There is a lot of discussion surrounding how we determine the power level of our decks in order to better facilitate Rule 0. But what actually goes into that decision? By what metrics do you personally use to reach a decision on the power level of your deck?

Some considerations you might have:
How fast does your deck intend to win?
How consistent is your deck?
How important is winning to you when you play?
How well can your deck interact with your opponents, and is it capable of disrupting their potential win?


As a follow up question, what sort of things would be included in your ideal scale in order to find your ideal category and best matchup?
If I had to give only one number to the three decks I have on a permanent basis right now, it would be a 6 for Aminatou, 6 for Omnath, and 4 for Niv-Mizzet Reborn. This is all largely by design rather than lack of available budget or cards. I like to win, but I also like to tell stories, and an epic struggle to me is better than a Mike-and-Trike plaster.

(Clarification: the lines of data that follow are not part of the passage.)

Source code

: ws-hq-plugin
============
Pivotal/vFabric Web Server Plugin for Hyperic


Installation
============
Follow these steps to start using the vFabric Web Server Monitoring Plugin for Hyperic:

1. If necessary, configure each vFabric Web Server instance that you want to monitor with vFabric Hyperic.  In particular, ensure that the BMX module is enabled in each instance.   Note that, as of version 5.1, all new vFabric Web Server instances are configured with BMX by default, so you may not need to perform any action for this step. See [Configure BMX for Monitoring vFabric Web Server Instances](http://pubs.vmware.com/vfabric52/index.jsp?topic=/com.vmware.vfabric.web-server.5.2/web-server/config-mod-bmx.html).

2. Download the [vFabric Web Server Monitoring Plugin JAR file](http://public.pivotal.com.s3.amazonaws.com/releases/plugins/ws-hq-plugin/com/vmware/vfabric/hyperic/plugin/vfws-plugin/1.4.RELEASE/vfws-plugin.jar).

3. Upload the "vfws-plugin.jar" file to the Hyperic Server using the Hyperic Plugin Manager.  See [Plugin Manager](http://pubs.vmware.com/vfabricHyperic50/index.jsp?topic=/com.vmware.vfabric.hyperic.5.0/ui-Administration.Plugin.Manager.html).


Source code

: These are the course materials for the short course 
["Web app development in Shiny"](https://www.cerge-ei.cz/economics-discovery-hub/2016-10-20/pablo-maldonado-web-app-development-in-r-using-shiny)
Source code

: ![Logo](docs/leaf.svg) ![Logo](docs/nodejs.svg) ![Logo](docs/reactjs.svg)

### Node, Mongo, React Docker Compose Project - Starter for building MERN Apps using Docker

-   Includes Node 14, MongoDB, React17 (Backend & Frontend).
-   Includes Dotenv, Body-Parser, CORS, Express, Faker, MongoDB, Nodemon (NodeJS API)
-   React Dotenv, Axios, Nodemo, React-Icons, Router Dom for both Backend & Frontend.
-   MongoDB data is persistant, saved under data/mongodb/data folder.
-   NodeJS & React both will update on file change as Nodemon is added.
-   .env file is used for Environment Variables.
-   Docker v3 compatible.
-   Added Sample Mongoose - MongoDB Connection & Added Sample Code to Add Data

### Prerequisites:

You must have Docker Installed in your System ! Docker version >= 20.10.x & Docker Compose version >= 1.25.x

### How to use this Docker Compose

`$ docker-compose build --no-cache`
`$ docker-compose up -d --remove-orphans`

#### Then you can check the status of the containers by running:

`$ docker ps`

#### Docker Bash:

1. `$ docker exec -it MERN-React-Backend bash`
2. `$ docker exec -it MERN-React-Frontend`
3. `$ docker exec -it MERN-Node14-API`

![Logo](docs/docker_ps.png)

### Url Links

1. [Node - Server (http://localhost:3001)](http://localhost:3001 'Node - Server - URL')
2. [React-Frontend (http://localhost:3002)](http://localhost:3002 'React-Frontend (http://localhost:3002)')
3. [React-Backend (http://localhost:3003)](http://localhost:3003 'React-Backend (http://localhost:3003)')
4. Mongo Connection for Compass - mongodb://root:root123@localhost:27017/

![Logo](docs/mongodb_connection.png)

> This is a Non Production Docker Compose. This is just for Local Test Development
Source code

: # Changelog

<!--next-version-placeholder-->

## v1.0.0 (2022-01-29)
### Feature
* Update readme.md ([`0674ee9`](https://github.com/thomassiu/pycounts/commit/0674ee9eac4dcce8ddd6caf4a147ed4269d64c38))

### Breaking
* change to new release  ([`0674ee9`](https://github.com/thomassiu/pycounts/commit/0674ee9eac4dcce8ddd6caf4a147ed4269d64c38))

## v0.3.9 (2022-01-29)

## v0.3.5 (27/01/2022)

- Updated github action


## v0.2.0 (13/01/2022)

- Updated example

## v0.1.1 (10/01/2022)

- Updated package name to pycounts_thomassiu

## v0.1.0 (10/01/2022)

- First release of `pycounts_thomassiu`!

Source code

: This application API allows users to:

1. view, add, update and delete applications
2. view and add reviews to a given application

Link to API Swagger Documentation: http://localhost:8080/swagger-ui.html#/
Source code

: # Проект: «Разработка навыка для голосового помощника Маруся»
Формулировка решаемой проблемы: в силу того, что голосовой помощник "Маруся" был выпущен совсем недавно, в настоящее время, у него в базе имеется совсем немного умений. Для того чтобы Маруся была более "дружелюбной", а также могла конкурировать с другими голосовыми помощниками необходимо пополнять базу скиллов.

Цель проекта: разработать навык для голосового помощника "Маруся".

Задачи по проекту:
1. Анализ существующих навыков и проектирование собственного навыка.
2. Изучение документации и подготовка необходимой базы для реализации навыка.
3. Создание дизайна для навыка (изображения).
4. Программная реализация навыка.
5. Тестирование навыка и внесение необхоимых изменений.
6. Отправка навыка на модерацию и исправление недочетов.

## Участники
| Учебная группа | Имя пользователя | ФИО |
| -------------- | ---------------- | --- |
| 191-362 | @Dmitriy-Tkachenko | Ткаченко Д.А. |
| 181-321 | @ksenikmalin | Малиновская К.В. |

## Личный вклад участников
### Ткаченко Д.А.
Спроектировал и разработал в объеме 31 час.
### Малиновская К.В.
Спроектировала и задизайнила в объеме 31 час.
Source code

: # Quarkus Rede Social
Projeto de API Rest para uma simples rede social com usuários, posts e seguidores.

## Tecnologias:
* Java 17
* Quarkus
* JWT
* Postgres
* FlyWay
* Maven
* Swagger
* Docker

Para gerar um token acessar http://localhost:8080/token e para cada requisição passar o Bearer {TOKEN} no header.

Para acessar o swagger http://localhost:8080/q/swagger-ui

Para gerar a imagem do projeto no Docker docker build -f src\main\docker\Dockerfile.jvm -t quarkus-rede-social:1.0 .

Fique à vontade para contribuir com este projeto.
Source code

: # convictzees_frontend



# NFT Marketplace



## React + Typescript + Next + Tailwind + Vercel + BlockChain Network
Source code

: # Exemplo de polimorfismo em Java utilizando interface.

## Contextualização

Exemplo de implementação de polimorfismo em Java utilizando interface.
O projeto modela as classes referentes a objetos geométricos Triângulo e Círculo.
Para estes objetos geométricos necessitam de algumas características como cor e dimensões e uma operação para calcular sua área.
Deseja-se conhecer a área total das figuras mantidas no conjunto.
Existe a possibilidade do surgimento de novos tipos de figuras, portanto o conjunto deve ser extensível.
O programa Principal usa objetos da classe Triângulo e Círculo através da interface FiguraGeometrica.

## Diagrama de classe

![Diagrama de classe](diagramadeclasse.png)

Now, if I had to give them a range of numbers, Aminatou could be 6-7, Omnath 6-7 maybe 8, and Niv 4-5. I'd increase each because Aminatou she CAN combo out turn 4, but it has to be a native draw, though she has some bad tutors and a few backup combos. Omnath can go 0-60 in a turn or two, so it can be quite explosive, though no combos to win right-off (Strong synergies, though), and struggles without being able to deal damage. Niv is a personal challenge where it has all gold cards excluding lands and Chromatic Lantern. It's quite fun (though Boros doesn't contribute much), but besides some synergies so far it's nothing to be afraid of, and lacks any interaction at instant speed besides some charms and a few removal spells.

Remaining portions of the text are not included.